(Items listed in a dataset)
* * * * *

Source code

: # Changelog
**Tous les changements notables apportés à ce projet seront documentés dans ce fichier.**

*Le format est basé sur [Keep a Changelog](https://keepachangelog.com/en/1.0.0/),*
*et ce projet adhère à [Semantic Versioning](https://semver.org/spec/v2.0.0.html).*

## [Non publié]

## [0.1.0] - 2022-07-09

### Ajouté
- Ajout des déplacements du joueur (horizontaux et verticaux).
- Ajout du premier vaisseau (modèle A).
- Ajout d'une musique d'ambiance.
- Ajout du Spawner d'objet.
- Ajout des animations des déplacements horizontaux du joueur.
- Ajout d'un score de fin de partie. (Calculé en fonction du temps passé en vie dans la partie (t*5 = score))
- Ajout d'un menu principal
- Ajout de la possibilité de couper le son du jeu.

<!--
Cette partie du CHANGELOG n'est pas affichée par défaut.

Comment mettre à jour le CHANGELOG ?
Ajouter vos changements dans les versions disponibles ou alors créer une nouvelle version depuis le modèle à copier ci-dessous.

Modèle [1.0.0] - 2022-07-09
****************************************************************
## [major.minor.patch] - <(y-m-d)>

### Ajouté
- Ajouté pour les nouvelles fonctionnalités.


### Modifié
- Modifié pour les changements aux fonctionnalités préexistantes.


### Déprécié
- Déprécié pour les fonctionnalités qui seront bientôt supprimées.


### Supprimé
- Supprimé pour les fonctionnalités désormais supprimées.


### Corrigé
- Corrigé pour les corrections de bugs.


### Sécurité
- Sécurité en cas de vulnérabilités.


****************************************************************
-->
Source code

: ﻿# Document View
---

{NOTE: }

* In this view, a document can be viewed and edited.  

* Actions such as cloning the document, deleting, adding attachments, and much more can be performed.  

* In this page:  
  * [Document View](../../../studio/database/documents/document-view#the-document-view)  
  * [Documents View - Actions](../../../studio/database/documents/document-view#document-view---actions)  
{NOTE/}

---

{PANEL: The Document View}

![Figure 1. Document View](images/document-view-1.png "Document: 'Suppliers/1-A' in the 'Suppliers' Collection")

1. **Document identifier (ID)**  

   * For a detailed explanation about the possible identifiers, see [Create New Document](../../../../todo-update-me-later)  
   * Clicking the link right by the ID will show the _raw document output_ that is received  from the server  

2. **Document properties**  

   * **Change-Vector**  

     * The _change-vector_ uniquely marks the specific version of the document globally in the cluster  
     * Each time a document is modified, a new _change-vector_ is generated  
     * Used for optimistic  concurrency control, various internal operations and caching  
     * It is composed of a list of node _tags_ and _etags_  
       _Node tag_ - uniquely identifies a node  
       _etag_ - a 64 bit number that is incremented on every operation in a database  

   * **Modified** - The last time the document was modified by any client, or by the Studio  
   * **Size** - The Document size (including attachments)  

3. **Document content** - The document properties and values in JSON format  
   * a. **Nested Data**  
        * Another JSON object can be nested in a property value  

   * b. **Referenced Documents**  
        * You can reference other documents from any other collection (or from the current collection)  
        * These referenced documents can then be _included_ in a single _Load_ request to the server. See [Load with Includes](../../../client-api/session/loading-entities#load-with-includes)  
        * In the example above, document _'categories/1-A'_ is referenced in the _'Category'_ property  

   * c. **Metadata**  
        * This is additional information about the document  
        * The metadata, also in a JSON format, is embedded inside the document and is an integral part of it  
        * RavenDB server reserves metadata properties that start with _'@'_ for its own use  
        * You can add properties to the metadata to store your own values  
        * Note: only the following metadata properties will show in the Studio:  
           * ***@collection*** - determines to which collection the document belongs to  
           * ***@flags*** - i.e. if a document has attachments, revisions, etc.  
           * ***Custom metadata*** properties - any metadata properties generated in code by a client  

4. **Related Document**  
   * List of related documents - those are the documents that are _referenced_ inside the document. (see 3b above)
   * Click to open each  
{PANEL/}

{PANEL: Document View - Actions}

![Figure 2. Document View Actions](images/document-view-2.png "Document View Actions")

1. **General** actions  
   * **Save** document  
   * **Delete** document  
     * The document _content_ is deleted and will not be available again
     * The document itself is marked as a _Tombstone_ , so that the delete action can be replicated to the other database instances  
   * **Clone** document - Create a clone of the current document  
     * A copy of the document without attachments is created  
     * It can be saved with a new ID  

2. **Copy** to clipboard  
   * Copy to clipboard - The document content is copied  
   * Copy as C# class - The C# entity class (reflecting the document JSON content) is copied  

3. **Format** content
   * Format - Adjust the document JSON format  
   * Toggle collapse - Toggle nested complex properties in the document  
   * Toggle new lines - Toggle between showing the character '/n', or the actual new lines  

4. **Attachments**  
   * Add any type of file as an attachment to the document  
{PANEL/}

* * * * *

Set the entries down again exactly, beginning with their first line and ending with the line that contains "[Keep a Changelog](https://keepachangelog.com/en/1.0.0/),*"; omit all other lines.

Source code

: # Changelog
**Tous les changements notables apportés à ce projet seront documentés dans ce fichier.**

*Le format est basé sur [Keep a Changelog](https://keepachangelog.com/en/1.0.0/),*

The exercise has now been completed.